Data extract.
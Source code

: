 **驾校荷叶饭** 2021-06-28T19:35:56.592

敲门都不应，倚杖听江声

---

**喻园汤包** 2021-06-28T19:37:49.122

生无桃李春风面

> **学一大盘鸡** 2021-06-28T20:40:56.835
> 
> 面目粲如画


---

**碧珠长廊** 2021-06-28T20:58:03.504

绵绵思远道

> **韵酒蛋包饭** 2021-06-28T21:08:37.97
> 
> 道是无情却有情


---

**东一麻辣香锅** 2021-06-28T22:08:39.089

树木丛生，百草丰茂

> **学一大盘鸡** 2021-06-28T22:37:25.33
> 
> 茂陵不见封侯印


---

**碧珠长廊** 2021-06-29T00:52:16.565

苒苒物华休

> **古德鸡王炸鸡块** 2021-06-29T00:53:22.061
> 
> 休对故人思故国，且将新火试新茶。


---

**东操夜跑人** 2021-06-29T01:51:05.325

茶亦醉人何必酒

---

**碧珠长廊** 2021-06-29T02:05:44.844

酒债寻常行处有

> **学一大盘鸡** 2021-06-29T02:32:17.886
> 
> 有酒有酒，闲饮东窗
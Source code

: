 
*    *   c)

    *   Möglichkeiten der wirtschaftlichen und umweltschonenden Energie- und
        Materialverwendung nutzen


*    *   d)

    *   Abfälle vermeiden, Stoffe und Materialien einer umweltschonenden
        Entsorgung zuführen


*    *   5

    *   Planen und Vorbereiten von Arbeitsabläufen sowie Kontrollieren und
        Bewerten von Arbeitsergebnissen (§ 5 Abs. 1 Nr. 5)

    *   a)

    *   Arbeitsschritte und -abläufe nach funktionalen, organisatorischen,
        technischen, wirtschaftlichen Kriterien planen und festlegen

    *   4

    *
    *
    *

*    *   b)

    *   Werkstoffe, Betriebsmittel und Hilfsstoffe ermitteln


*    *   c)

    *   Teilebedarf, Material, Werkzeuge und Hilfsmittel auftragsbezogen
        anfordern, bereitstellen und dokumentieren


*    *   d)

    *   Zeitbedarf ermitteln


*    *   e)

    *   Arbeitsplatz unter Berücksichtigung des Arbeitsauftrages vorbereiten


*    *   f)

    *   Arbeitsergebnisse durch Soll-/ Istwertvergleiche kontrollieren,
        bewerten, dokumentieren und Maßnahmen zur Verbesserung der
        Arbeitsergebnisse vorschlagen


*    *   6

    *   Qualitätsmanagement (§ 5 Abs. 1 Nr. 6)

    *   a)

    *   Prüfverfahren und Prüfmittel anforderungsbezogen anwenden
...
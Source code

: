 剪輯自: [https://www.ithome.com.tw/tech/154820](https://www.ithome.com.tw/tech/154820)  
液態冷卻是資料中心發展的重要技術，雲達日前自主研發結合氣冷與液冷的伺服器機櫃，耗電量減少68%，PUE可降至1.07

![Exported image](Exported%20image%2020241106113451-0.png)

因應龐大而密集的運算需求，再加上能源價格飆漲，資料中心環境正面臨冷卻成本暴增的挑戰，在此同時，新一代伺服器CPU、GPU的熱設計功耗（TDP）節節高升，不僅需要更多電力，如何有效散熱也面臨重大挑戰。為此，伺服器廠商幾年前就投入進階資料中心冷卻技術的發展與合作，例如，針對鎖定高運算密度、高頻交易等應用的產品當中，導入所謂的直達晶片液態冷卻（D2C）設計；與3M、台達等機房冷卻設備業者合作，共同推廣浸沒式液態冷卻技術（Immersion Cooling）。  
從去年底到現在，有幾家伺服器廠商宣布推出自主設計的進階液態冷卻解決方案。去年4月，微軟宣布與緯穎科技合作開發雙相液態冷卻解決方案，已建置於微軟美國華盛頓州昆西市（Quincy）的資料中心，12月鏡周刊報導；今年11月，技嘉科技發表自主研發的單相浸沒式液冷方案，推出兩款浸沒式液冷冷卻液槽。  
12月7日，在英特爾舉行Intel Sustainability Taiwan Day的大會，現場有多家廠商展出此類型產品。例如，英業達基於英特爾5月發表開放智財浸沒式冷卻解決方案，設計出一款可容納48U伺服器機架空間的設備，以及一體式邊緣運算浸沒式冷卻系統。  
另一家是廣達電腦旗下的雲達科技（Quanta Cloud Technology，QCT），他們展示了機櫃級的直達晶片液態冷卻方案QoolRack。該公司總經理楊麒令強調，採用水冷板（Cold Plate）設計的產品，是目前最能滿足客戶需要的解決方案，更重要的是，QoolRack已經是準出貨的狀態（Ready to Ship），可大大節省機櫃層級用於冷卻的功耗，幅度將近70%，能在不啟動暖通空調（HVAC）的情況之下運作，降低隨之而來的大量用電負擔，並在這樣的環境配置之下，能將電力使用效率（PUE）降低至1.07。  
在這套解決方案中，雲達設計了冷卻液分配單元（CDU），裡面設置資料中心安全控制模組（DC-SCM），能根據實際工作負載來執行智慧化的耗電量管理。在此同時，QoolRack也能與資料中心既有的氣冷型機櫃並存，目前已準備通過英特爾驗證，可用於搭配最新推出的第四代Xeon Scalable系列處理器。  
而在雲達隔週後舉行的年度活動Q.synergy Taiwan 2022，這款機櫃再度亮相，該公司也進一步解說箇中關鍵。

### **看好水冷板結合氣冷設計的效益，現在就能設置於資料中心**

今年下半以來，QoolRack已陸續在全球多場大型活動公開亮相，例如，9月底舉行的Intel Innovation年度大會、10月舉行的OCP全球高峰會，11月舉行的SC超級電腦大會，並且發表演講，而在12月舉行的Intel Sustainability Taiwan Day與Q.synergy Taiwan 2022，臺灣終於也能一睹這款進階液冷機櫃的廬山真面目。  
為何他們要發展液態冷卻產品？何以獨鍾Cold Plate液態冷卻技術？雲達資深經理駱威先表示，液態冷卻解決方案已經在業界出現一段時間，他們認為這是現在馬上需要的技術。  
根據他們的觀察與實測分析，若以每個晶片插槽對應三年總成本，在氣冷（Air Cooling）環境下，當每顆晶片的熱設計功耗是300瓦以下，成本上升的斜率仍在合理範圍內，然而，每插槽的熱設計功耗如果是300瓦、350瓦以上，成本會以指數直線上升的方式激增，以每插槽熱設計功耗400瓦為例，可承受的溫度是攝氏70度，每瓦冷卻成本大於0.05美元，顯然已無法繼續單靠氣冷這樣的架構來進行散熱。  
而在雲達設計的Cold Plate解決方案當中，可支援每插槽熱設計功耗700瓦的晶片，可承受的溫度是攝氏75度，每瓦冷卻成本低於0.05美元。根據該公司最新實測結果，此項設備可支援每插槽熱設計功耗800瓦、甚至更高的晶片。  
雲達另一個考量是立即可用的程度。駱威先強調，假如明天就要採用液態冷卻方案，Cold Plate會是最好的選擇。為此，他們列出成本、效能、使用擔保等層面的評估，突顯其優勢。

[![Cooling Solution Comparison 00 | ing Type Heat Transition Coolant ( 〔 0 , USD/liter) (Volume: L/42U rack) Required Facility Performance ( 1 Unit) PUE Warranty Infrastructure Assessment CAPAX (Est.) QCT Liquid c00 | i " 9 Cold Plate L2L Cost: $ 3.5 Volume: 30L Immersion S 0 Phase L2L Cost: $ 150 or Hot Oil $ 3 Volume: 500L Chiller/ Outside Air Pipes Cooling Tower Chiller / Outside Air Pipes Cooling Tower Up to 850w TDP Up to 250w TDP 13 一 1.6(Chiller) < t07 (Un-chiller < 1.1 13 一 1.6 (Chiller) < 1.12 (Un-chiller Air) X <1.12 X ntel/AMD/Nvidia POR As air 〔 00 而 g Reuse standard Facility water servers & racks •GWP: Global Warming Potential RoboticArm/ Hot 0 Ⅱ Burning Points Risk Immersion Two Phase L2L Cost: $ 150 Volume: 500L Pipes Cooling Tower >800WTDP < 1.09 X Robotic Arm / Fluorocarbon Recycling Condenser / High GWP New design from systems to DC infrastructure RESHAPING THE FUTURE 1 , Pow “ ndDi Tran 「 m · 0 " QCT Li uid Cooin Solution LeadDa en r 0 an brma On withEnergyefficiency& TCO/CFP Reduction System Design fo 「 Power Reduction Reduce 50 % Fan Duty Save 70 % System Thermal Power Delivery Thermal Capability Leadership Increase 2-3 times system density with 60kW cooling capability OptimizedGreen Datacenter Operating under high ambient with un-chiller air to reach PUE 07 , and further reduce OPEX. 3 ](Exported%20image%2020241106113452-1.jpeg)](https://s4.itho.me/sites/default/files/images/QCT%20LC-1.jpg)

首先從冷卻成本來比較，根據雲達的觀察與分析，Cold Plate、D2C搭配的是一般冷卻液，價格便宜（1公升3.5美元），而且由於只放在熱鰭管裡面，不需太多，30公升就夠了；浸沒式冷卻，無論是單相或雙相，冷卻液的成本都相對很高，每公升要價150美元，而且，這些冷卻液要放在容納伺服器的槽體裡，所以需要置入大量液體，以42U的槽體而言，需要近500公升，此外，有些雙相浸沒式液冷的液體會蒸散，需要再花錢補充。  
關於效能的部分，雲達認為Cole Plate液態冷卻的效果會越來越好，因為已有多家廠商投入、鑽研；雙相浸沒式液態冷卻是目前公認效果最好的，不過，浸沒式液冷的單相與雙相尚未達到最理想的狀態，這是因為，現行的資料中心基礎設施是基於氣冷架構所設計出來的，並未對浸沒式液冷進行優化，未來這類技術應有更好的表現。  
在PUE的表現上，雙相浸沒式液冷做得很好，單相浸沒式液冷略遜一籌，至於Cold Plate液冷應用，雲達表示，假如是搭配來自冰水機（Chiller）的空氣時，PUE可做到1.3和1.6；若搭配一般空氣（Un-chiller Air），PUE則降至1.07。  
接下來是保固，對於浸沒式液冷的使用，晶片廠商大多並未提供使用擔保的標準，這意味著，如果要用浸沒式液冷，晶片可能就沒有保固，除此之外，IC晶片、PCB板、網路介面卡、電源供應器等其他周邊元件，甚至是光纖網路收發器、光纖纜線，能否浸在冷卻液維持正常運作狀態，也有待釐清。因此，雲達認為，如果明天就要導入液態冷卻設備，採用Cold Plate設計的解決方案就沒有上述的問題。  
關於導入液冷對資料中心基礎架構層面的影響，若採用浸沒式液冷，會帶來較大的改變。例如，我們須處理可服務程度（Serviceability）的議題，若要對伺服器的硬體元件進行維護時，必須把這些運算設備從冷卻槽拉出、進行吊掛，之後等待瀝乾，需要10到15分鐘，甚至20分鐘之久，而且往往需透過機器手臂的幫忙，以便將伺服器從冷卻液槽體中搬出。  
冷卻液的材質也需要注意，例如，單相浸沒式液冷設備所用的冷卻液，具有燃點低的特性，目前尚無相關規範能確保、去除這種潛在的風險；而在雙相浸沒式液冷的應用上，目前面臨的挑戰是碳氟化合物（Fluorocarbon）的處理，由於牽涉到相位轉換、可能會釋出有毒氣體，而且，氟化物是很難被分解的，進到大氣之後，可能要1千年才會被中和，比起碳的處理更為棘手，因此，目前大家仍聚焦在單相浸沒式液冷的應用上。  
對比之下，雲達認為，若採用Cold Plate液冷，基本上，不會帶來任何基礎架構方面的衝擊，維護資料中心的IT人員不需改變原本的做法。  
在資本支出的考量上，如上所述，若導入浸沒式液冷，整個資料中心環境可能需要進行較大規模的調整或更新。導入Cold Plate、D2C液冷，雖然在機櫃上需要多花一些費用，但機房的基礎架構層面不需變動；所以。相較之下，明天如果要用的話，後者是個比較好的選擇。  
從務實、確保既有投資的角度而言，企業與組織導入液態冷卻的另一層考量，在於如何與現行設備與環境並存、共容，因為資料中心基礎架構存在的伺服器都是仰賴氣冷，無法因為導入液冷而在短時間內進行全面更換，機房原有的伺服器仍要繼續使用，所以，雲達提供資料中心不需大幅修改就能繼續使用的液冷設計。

What you should do. Each line of the records above that holds the word "synergy" should be counted, and only the final number stated.

Output below. 2